┏━━
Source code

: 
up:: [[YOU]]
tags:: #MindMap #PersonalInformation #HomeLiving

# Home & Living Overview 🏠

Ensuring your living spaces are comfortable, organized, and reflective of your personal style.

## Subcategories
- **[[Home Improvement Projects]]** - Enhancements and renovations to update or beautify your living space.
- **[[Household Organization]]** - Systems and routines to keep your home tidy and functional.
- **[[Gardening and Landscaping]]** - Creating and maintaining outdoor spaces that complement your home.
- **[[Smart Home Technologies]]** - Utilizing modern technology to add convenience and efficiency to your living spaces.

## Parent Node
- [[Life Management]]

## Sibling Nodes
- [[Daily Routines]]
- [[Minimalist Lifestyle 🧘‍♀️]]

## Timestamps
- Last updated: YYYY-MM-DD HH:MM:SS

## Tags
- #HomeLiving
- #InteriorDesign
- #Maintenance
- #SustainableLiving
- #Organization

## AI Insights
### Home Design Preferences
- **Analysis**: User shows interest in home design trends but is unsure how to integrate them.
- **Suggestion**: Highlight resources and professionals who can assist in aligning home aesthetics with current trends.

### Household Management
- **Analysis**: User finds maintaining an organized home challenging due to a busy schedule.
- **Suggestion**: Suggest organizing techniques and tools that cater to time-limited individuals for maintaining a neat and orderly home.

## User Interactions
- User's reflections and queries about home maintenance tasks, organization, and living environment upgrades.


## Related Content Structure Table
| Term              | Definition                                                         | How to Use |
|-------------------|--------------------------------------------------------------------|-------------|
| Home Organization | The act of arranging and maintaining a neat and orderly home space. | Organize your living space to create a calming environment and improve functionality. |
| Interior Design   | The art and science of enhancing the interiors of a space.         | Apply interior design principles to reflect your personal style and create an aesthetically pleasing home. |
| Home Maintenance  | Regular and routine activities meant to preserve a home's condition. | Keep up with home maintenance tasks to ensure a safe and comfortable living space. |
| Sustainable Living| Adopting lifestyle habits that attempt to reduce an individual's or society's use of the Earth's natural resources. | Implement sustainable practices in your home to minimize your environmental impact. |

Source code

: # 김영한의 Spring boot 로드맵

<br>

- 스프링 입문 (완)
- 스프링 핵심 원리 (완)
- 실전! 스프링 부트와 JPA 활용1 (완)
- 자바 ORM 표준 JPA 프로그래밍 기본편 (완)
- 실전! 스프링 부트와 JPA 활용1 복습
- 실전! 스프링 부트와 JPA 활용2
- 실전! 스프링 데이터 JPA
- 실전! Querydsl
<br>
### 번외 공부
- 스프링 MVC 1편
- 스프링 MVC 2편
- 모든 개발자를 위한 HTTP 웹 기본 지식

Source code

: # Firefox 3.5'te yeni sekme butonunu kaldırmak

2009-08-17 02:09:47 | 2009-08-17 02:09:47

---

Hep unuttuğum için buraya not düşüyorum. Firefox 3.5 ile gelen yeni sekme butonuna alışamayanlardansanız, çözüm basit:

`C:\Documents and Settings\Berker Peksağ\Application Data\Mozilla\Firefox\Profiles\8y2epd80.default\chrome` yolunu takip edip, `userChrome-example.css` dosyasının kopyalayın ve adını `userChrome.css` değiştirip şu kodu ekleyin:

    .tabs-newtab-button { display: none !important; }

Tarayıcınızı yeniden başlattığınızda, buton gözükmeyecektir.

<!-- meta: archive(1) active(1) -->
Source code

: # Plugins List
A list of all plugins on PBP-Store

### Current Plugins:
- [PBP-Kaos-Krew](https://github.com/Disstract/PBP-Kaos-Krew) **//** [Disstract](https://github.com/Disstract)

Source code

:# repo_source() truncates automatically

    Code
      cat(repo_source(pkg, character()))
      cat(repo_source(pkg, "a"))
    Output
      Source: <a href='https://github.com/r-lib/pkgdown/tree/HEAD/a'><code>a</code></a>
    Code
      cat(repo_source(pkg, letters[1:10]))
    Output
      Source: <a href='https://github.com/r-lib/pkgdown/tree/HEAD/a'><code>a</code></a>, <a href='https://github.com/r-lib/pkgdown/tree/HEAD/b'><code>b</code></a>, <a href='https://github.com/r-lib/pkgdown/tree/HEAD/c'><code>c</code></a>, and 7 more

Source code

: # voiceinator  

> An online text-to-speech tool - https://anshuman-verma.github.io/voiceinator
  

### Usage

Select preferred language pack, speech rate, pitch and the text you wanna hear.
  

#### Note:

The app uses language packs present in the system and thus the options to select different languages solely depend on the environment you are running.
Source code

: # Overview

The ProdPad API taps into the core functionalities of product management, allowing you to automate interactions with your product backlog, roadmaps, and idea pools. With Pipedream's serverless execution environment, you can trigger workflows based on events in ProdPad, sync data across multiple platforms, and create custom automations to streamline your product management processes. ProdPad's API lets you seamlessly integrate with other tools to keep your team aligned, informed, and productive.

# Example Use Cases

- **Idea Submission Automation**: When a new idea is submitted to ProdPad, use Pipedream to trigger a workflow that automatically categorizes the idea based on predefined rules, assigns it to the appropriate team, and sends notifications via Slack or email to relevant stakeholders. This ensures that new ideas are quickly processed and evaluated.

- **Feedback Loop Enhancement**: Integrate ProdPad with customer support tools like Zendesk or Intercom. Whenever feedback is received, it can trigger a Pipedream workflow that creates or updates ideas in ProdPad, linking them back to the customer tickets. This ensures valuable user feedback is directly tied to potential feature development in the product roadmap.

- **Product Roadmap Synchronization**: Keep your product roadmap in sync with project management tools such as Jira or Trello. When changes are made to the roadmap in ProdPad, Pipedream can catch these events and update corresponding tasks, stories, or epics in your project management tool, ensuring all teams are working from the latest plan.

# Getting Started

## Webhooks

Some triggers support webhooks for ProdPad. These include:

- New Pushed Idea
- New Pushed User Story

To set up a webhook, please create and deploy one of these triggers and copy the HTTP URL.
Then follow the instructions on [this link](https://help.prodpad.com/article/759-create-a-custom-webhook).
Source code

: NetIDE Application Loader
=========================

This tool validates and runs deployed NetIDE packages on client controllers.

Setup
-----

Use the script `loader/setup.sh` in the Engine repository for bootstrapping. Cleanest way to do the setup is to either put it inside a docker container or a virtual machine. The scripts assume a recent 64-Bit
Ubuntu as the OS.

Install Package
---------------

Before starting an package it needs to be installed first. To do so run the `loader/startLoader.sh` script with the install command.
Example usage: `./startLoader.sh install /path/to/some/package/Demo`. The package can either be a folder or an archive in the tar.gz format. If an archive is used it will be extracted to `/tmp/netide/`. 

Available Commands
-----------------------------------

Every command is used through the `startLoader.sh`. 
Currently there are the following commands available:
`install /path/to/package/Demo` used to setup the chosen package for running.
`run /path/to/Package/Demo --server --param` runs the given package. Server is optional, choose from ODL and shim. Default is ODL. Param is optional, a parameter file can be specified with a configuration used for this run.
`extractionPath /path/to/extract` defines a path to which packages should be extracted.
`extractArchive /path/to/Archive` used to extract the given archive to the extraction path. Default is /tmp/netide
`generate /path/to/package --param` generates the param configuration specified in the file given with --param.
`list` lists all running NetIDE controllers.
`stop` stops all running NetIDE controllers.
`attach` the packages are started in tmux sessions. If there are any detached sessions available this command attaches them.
┗━━
┏━━
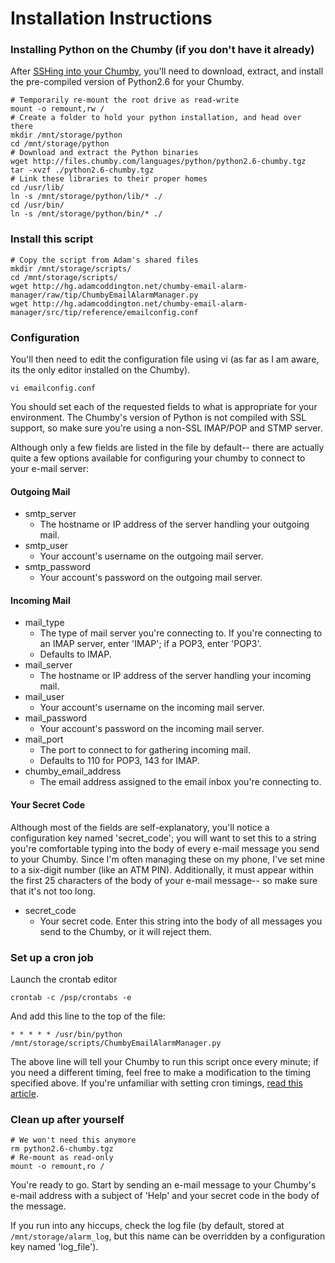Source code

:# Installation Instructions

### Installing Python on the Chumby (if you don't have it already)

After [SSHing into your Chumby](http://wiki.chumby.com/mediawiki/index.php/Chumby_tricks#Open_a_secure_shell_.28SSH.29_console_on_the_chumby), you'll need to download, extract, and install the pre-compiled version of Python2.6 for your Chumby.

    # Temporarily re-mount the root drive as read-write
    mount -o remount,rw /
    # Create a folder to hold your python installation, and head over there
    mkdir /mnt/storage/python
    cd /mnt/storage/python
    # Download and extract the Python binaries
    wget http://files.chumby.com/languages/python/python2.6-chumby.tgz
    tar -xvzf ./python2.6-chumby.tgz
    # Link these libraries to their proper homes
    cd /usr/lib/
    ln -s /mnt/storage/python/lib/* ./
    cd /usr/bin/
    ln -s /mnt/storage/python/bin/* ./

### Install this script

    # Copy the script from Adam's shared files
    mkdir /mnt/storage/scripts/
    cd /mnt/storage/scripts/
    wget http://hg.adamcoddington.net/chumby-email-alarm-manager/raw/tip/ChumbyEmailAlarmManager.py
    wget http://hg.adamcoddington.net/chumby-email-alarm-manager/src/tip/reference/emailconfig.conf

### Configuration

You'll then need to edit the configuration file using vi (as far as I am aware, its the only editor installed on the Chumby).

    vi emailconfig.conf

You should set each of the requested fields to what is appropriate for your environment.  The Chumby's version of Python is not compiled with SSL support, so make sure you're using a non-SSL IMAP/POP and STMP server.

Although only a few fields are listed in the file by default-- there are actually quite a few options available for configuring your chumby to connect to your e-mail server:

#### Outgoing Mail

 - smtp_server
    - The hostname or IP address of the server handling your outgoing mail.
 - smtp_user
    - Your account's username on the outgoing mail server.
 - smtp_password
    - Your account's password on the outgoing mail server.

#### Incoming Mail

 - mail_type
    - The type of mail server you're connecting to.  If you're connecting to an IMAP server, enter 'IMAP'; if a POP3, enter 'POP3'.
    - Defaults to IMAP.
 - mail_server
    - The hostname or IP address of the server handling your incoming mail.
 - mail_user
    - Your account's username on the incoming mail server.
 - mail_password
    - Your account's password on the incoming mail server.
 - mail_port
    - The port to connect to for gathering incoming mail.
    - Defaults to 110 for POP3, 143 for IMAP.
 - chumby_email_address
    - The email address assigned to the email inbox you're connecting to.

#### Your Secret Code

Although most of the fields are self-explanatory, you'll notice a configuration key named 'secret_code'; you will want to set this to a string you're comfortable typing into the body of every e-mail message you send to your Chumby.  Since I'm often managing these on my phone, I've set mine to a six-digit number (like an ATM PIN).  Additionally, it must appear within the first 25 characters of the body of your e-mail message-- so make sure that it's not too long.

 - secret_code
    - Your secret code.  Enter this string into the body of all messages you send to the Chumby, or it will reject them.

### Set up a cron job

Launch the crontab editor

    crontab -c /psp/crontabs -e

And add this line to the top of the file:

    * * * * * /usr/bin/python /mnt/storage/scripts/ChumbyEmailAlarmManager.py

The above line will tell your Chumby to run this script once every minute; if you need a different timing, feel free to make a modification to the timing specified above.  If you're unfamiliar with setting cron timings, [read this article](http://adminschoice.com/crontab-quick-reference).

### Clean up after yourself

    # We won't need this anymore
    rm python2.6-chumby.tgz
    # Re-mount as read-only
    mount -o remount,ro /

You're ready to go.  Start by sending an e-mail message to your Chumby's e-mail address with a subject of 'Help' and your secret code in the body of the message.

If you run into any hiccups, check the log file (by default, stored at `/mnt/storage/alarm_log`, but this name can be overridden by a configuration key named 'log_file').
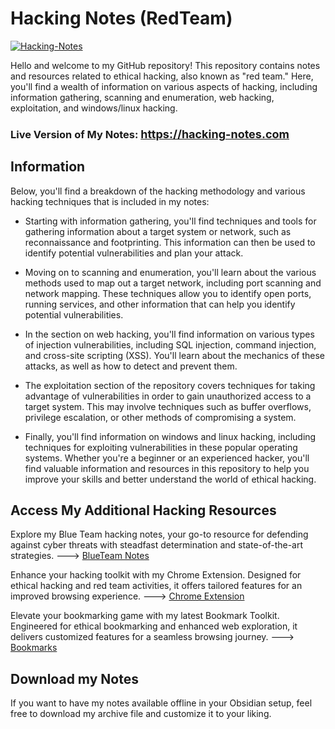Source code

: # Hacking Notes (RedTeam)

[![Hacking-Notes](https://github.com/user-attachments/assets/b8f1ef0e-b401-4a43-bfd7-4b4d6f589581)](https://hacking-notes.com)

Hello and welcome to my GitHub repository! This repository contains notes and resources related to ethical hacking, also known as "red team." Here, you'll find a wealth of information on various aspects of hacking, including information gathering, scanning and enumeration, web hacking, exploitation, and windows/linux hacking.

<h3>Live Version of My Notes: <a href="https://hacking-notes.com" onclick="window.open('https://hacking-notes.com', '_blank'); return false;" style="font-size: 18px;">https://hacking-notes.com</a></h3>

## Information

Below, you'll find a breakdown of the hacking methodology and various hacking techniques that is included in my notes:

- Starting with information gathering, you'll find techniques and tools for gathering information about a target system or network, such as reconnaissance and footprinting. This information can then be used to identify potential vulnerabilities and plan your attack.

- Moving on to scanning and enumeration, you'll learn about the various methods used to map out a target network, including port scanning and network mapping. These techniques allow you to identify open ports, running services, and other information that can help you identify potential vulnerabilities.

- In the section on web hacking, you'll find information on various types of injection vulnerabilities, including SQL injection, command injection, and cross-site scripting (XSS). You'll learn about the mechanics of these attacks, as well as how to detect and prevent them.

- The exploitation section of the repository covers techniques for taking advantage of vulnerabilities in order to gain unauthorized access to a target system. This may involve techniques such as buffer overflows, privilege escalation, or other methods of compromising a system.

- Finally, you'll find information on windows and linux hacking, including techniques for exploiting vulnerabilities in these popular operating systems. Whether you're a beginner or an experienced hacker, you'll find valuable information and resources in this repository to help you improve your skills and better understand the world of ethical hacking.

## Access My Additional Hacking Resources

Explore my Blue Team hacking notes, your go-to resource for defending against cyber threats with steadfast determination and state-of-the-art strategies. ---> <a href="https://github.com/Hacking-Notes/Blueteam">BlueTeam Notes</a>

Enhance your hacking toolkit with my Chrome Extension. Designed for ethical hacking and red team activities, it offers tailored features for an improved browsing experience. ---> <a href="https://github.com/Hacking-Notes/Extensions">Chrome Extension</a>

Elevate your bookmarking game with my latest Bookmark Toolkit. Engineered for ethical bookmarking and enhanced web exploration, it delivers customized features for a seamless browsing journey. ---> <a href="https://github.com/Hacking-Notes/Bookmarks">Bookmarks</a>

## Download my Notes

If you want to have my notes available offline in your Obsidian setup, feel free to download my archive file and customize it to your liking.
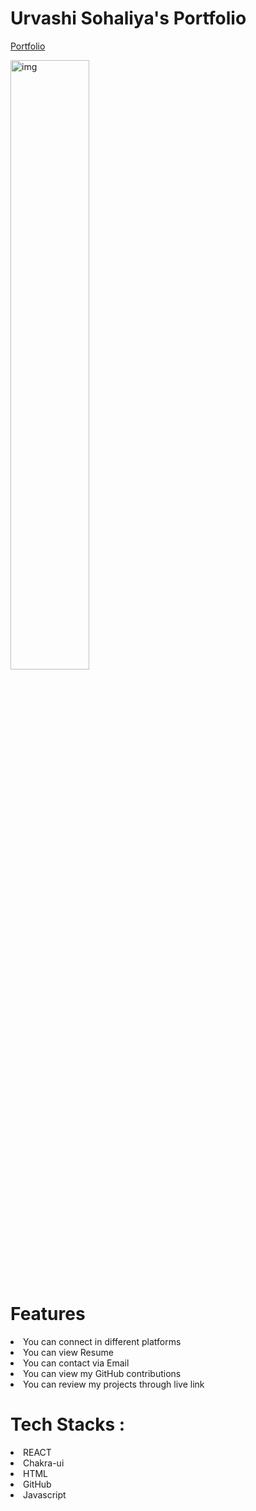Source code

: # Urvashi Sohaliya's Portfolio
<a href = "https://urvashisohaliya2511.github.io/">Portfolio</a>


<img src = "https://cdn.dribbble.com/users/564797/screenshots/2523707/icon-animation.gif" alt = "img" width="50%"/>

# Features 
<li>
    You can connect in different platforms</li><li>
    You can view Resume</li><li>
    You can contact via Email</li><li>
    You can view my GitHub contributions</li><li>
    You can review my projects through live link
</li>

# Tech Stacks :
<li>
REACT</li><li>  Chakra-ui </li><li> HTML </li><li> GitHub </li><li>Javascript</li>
┗━━
┏━━
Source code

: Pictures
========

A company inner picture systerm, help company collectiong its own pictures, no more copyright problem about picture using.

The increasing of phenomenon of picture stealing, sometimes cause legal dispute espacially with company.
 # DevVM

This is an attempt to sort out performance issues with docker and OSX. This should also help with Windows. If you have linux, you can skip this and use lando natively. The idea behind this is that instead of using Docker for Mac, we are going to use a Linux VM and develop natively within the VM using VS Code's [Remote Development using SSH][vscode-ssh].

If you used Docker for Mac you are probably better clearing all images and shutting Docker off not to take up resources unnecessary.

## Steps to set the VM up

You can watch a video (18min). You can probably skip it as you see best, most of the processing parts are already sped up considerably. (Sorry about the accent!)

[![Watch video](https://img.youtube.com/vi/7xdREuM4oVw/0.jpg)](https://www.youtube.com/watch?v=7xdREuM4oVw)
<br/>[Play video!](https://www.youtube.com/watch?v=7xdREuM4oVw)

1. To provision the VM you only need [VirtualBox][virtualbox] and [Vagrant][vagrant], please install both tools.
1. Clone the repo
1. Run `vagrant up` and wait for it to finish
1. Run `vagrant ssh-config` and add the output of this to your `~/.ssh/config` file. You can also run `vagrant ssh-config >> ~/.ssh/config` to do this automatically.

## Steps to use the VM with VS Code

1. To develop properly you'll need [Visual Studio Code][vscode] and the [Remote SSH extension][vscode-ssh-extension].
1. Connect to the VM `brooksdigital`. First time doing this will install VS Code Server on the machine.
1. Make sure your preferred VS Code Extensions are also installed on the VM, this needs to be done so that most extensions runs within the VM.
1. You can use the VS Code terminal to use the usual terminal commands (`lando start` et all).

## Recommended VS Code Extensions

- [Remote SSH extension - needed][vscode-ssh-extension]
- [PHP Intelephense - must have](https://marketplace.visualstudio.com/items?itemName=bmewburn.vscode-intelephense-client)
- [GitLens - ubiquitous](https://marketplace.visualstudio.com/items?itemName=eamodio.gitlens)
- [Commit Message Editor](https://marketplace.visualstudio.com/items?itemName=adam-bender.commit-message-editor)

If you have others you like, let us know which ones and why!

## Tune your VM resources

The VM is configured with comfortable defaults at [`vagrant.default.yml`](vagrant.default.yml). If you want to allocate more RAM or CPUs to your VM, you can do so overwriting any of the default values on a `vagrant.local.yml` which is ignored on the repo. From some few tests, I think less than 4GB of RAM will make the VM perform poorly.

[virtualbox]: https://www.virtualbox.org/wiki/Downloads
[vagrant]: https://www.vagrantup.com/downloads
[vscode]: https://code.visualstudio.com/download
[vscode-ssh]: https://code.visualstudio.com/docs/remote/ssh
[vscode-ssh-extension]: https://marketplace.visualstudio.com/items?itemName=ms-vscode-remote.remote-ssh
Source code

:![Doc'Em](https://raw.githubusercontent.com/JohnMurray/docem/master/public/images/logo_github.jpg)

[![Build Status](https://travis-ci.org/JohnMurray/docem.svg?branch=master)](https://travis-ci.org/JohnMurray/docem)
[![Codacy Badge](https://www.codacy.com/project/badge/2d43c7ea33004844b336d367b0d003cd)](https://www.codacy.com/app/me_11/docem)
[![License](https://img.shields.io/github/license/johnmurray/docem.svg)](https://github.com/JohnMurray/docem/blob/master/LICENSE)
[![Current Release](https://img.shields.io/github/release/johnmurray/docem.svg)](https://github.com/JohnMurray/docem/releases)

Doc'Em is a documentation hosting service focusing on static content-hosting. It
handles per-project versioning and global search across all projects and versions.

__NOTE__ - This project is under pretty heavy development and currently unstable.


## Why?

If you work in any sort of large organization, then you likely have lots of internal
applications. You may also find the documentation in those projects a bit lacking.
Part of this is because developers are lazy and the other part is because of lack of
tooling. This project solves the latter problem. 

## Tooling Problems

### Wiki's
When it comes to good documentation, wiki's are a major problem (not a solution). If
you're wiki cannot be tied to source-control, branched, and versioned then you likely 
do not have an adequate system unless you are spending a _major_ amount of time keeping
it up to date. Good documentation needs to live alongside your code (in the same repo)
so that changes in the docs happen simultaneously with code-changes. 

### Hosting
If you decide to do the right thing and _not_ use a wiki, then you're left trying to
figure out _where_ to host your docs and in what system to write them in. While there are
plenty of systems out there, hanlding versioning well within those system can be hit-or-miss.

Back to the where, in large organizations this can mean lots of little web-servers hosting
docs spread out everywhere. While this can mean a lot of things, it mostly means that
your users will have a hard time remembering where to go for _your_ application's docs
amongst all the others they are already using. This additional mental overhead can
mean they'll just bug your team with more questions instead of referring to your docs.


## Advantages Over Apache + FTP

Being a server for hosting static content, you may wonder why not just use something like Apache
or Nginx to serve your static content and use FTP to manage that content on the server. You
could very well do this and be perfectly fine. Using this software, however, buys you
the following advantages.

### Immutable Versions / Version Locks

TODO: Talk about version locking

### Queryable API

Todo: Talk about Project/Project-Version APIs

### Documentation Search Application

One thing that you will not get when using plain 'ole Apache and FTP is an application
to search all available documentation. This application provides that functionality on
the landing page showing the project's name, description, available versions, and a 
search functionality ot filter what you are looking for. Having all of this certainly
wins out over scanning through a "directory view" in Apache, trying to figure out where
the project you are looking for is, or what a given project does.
┗━━
Within the data above, the lines from the one with "If you used" to the one with "1. Make sure" must be repeated exactly; no other line belongs in the answer.

**Reply:**
If you used Docker for Mac you are probably better clearing all images and shutting Docker off not to take up resources unnecessary.

## Steps to set the VM up

You can watch a video (18min). You can probably skip it as you see best, most of the processing parts are already sped up considerably. (Sorry about the accent!)

[![Watch video](https://img.youtube.com/vi/7xdREuM4oVw/0.jpg)](https://www.youtube.com/watch?v=7xdREuM4oVw)
<br/>[Play video!](https://www.youtube.com/watch?v=7xdREuM4oVw)

1. To provision the VM you only need [VirtualBox][virtualbox] and [Vagrant][vagrant], please install both tools.
1. Clone the repo
1. Run `vagrant up` and wait for it to finish
1. Run `vagrant ssh-config` and add the output of this to your `~/.ssh/config` file. You can also run `vagrant ssh-config >> ~/.ssh/config` to do this automatically.

## Steps to use the VM with VS Code

1. To develop properly you'll need [Visual Studio Code][vscode] and the [Remote SSH extension][vscode-ssh-extension].
1. Connect to the VM `brooksdigital`. First time doing this will install VS Code Server on the machine.
1. Make sure your preferred VS Code Extensions are also installed on the VM, this needs to be done so that most extensions runs within the VM.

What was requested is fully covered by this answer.